Activity
Find every line in the records below that contains the word "MVVM", and copy each such line.

Input material
►

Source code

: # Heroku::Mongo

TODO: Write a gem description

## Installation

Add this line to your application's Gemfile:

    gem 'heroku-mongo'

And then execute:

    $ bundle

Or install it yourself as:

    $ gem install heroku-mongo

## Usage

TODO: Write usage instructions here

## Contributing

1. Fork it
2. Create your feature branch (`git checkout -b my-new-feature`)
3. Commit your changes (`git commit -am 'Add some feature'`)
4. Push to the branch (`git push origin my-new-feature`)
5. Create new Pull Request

◄
►

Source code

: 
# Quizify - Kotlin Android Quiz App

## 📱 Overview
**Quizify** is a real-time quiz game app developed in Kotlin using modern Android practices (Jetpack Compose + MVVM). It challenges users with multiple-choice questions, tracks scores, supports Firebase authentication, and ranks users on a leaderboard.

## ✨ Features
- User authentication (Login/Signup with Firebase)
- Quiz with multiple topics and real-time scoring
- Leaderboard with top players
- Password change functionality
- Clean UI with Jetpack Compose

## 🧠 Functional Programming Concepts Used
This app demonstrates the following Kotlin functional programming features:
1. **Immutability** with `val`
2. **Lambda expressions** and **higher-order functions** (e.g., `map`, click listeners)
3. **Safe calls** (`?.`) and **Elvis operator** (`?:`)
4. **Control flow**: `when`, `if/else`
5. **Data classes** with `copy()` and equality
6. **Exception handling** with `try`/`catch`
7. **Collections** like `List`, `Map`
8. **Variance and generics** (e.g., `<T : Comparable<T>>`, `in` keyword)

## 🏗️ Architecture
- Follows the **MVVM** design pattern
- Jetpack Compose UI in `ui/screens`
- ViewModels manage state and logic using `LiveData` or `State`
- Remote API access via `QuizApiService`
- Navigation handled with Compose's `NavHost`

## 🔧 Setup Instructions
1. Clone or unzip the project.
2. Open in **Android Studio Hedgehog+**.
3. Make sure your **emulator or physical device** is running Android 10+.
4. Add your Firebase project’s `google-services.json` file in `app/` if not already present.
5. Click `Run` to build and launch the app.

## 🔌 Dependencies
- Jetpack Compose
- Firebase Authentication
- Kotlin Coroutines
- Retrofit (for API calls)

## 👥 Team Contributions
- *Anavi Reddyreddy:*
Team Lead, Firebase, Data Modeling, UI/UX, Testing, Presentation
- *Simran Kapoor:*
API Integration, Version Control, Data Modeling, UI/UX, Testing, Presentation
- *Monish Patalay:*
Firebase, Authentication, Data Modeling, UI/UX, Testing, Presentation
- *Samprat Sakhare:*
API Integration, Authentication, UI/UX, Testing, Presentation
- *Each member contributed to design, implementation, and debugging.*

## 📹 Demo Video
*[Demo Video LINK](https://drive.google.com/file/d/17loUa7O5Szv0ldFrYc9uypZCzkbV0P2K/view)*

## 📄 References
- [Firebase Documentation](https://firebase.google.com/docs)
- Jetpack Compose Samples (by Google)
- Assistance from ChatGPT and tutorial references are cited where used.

◄

Answer below
**Quizify** is a real-time quiz game app developed in Kotlin using modern Android practices (Jetpack Compose + MVVM). It challenges users with multiple-choice questions, tracks scores, supports Firebase authentication, and ranks users on a leaderboard.
- Follows the **MVVM** design pattern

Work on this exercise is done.